The Protect Our Neighbors phase is the next level of loosened statewide coronavirus restrictions, which if certain requirements are met, allows for the further reopening of businesses and facilities at 50% capacity and the resumption of larger gatherings. Factors involved in the phase include communities’ ability to treat patients, handle a surge in need for intensive hospital care, and to conduct testing, effective case investigation and contact tracing.
As of Monday afternoon, there were 1,365 confirmed cases of COVID-19 in Boulder County and 517 in Longmont, according to data published on the county website.
Zayach in the news release urged people to voluntarily comply with the face mask order, particularly since neither the county health department nor local law enforcement agencies have adequate resources to respond to reports of individuals not doing so.
“We know that some people are choosing not to wear face coverings despite being required by law. This is disappointing and leaves it up to the rest of us to be responsible for ourselves, our loved ones, those who could die from the disease, and the survival of our economy,” he stated. “Let’s show the state and country that the people of Boulder County care about their community.”

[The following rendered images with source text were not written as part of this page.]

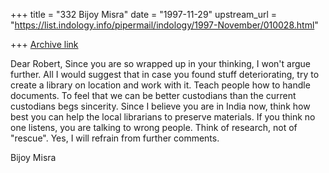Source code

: +++
title = "332 Bijoy Misra"
date = "1997-11-29"
upstream_url = "https://list.indology.info/pipermail/indology/1997-November/010028.html"

+++
[Archive link](https://list.indology.info/pipermail/indology/1997-November/010028.html)

Dear Robert,
Since you are so wrapped up in your thinking,
I won't argue further.  All I would suggest that
in case you found stuff deteriorating, try to
create a library on location and work with it.
Teach people how to handle documents.  To
feel that we can be better custodians than
the current custodians begs sincerity.
Since I believe you are in India now, think
how best you can help the local librarians
to preserve materials.  If you think no one
listens, you are talking to wrong people.
Think of research, not of "rescue".
Yes, I will refrain from further comments.

Bijoy Misra



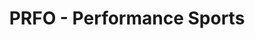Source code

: ---
title: "PRFO - Performance Sports"
url: /saint-sauveur/prfo-performance-sports/
shop: sports
---
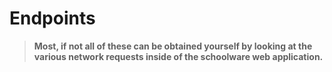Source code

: # Endpoints

>**Most, if not all of these can be obtained yourself by looking at the various network requests inside of the schoolware web application.**

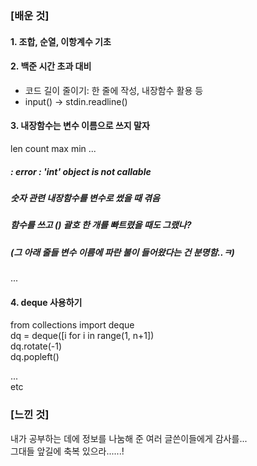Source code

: ### [배운 것]

#### 1. 조합, 순열, 이항계수 기초   

#### 2. 백준 시간 초과 대비   

- 코드 길이 줄이기: 한 줄에 작성, 내장함수 활용 등   
- input() -> stdin.readline()


#### 3. 내장함수는 변수 이름으로 쓰지 말자
len count max min ...   
  
##### : error : 'int' object is not callable   
##### 숫자 관련 내장함수를 변수로 썼을 때 겪음   
##### 함수를 쓰고 () 괄호 한 개를 빠트렸을 때도 그랬나?   
##### (그 아래 줄들 변수 이름에 파란 불이 들어왔다는 건 분명함..ㅋ)   
...

#### 4. deque 사용하기
from collections import deque   
dq = deque([i for i in range(1, n+1])   
dq.rotate(-1)   
dq.popleft()



...   
etc


### [느낀 것]

내가 공부하는 데에 정보를 나눔해 준 여러 글쓴이들에게 감사를...   
그대들 앞길에 축복 있으라......!   
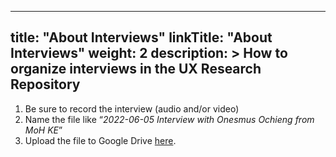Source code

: 
---
title: "About Interviews"
linkTitle: "About Interviews"
weight: 2
description: >
  How to organize interviews in the UX Research Repository
---

1. Be sure to record the interview (audio and/or video)
2. Name the file like “*2022-06-05 Interview with Onesmus Ochieng from MoH KE*”
3. Upload the file to Google Drive [here](https://drive.google.com/drive/folders/1bcCxQYerwDcZHqAD3d0NGPxuDxLapadb).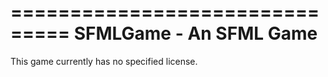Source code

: ===============================
	SFMLGame - An SFML Game
===============================

This game currently has no specified license.
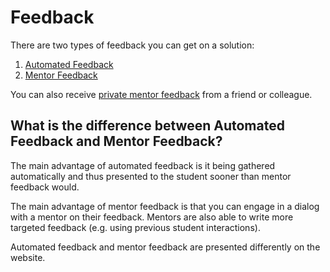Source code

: # Feedback

There are two types of feedback you can get on a solution:

1. [Automated Feedback](/docs/using/feedback/automated)
2. [Mentor Feedback](/docs/using/feedback/mentor)

You can also receive [private mentor feedback](/docs/using/feedback/from-a-friend) from a friend or colleague.

## What is the difference between Automated Feedback and Mentor Feedback?

The main advantage of automated feedback is it being gathered automatically and thus presented to the student sooner than mentor feedback would.

The main advantage of mentor feedback is that you can engage in a dialog with a mentor on their feedback.
Mentors are also able to write more targeted feedback (e.g. using previous student interactions).

Automated feedback and mentor feedback are presented differently on the website.

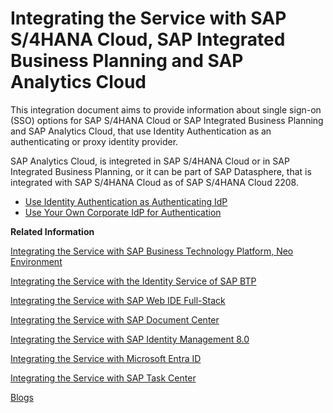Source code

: <!-- loiodd61aea2845441c78ef082e1059f04b7 -->

# Integrating the Service with SAP S/4HANA Cloud, SAP Integrated Business Planning and SAP Analytics Cloud

This integration document aims to provide information about single sign-on \(SSO\) options for SAP S/4HANA Cloud or SAP Integrated Business Planning and SAP Analytics Cloud, that use Identity Authentication as an authenticating or proxy identity provider.



SAP Analytics Cloud, is integreted in SAP S/4HANA Cloud or in SAP Integrated Business Planning, or it can be part of SAP Datasphere, that is integrated with SAP S/4HANA Cloud as of SAP S/4HANA Cloud 2208.



-   [Use Identity Authentication as Authenticating IdP](use-identity-authentication-as-authenticating-idp-2ff9a61.md)
-   [Use Your Own Corporate IdP for Authentication](use-your-own-corporate-idp-for-authentication-699edc9.md)

**Related Information**  


[Integrating the Service with SAP Business Technology Platform, Neo Environment](integrating-the-service-with-sap-business-technology-platform-neo-environment-fe84459.md#loiofe84459e688c43698591d3b9e1aac828 "SAP BTP acts as a service provider, and Identity Authentication acts as an identity provider in this setup.")

[Integrating the Service with the Identity Service of SAP BTP](integrating-the-service-with-the-identity-service-of-sap-btp-d5cd80c.md "The Identity service of SAP BTP enables you to delegate authentication to the Identity Authentication service. The Identity service automates the creation of OpenID Connect (OIDC) applications for the Identity Authentication service for each application the Identity service registers.")

[Integrating the Service with SAP Web IDE Full-Stack](integrating-the-service-with-sap-web-ide-full-stack-313f545.md#loio313f5456f3ab41ca925d555cda748f39 "You can use Identity Authentication as identity provider for SAP Web IDE Full-Stack.")

[Integrating the Service with SAP Document Center](integrating-the-service-with-sap-document-center-397683c.md#loio397683cff69d44c5bb2b38c76714c6ca "You can use Identity Authentication as identity provider for SAP Document Center.")

[Integrating the Service with SAP Identity Management 8.0](integrating-the-service-with-sap-identity-management-8-0-f44f931.md "")

[Integrating the Service with Microsoft Entra ID](integrating-the-service-with-microsoft-entra-id-626b173.md "")

[Integrating the Service with SAP Task Center](integrating-the-service-with-sap-task-center-ab5e90e.md)

[Blogs](blogs-a89ca3e.md "Links to blogs and documents about integration scenarios with Identity Authentication.")

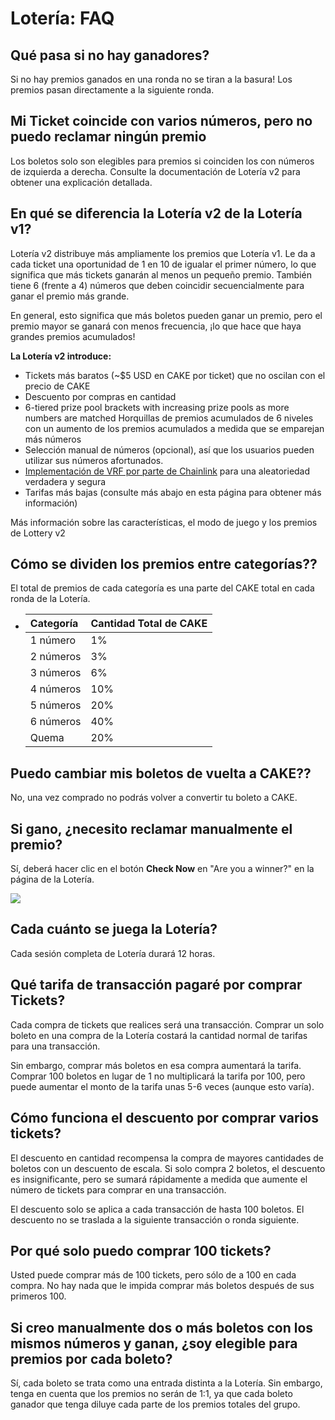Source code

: # Lotería: FAQ

## Qué pasa si no hay ganadores?

Si no hay premios ganados en una ronda no se tiran a la basura! Los premios pasan directamente a la siguiente ronda.

## Mi Ticket coincide con varios números, pero no puedo reclamar ningún premio

Los boletos solo son elegibles para premios si coinciden los con números de izquierda a derecha. Consulte la documentación de Lotería v2 para obtener una explicación detallada.

## En qué se diferencia la Lotería v2 de la Lotería v1?

Lotería v2 distribuye más ampliamente los premios que Lotería v1. Le da a cada ticket una oportunidad de 1 en 10 de igualar el primer número, lo que significa que más tickets ganarán al menos un pequeño premio. También tiene 6 \(frente a 4\) números que deben coincidir secuencialmente para ganar el premio más grande.

En general, esto significa que más boletos pueden ganar un premio, pero el premio mayor se ganará con menos frecuencia, ¡lo que hace que haya grandes premios acumulados!

**La Lotería v2 introduce:**

* Tickets más baratos \(~$5 USD en CAKE por ticket\) que no oscilan con el precio de CAKE
* Descuento por compras en cantidad
* 6-tiered prize pool brackets with increasing prize pools as more numbers are matched Horquillas de premios acumulados de 6 niveles con un aumento de los premios acumulados a medida que se emparejan más números
* Selección manual de números \(opcional\), así que los usuarios pueden utilizar sus números afortunados.
* [Implementación de VRF por parte de Chainlink](https://docs.chain.link/docs/chainlink-vrf/) para una aleatoriedad verdadera y segura
* Tarifas más bajas \(consulte más abajo en esta página para obtener más información\)

Más información sobre las características, el modo de juego y los premios de Lottery v2

## Cómo se dividen los premios entre categorías??

El total de premios de cada categoría es una parte del CAKE total en cada ronda de la Lotería.

* | Categoría | Cantidad Total de CAKE |
  | :--- | :--- |
  | 1 número | 1% |
  | 2 números | 3% |
  | 3 números | 6% |
  | 4 números | 10% |
  | 5 números | 20% |
  | 6 números | 40% |
  | Quema | 20% |

## Puedo cambiar mis boletos de vuelta a CAKE??

No, una vez comprado no podrás volver a convertir tu boleto a CAKE.

## Si gano, ¿necesito reclamar manualmente el premio?

Sí, deberá hacer clic en el botón **Check Now** en "Are you a winner?" en la página de la Lotería.

![](../../.gitbook/assets/image%20%2886%29.png)

## Cada cuánto se juega la Lotería?

Cada sesión completa de Lotería durará 12 horas.

## Qué tarifa de transacción pagaré por comprar Tickets?

Cada compra de tickets que realices será una transacción. Comprar un solo boleto en una compra de la Lotería costará la cantidad normal de tarifas para una transacción.

Sin embargo, comprar más boletos en esa compra aumentará la tarifa. Comprar 100 boletos en lugar de 1 no multiplicará la tarifa por 100, pero puede aumentar el monto de la tarifa unas 5-6 veces \(aunque esto varía\).

## Cómo funciona el descuento por comprar varios tickets?

El descuento en cantidad recompensa la compra de mayores cantidades de boletos con un descuento de escala. Si solo compra 2 boletos, el descuento es insignificante, pero se sumará rápidamente a medida que aumente el número de tickets para comprar en una transacción.

El descuento solo se aplica a cada transacción de hasta 100 boletos. El descuento no se traslada a la siguiente transacción o ronda siguiente.

## Por qué solo puedo comprar 100 tickets?

Usted puede comprar más de 100 tickets, pero sólo de a 100 en cada compra. No hay nada que le impida comprar más boletos después de sus primeros 100.

## Si creo manualmente dos o más boletos con los mismos números y ganan, ¿soy elegible para premios por cada boleto?

Sí, cada boleto se trata como una entrada distinta a la Lotería. Sin embargo, tenga en cuenta que los premios no serán de 1:1, ya que cada boleto ganador que tenga diluye cada parte de los premios totales del grupo.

Boulder County Public Health asked residents to set an example by wearing face coverings to help normalize the behavior, “which makes it more acceptable for others to adopt.” The health department is further asking people to move away from others who are not wearing face coverings if they come closer than 6 feet: “This sends a message that you care about their health and safety.”
Face masks in Longmont, or the lack thereof, have been a topic of concern among Leader readers and on Twitter of late. One reader emailed complaining about masks not being worn in a local grocery store, and another emailed expressing frustration that masks were not being worn in locations around town.
On Twitter, people have commented on their dismay about the absence of face coverings.
“I am so disappointed in the people of #Longmont. Went down to Main Street this afternoon and 70% plus were without a mask. Saw four people with masks but not over their noses,” one individual tweeted. Another tweeted, “Longmont and area north are kinda relaxing. A few weeks ago, high percentage masked and distanced. Now seeing more folks no mask and a few (businesses with) employees not masked. Growing alarmed at the emerging attitude.”
Face coverings, such as cloth masks, prevent large droplets of respiratory particles from being expelled into the air, which may contain virus particles if a person is infected, according to Boulder County Public Health. “Once the virus is exhaled, it cannot be re-inhaled or worsen the person’s infection. Facial coverings can reduce the spread of droplets from the wearer to others; they do not necessarily protect the wearer from others.”
Other requests and guidance from Boulder County Public Health include:
Always stay at least 6 feet from others you don’t live with or with whom you haven’t agreed to have close contact: “This is as important as wearing a face covering.”
People should focus on their sphere of influence rather than strangers, and to request those people you see often, such as co-workers, take precautions.
Consider the risk and benefit of activities and choose those that are less likely to spread disease: “In general, coronavirus spreads best within a closed area, in close proximity for more than 10 minutes. While not entirely risk-free, briefly passing someone outdoors is less likely to spread the virus.”
Exceptions to the countywide public health order requiring face masks include people working alone in an office, those whose health would be negatively impacted by wearing a face covering (including mental health impacts), and children 12 and younger. First responders also are exempt under certain circumstances but are required by the state to wear face coverings.
Masks also are recommended, but not mandated for children ages 3 to 12, and if worn should be done so with parental supervision. The county advised masks should not be worn by kids younger than 3 because of suffocation risks.In addition, the statewide Safer at Home order requires face coverings for some personal services, such as getting a haircut.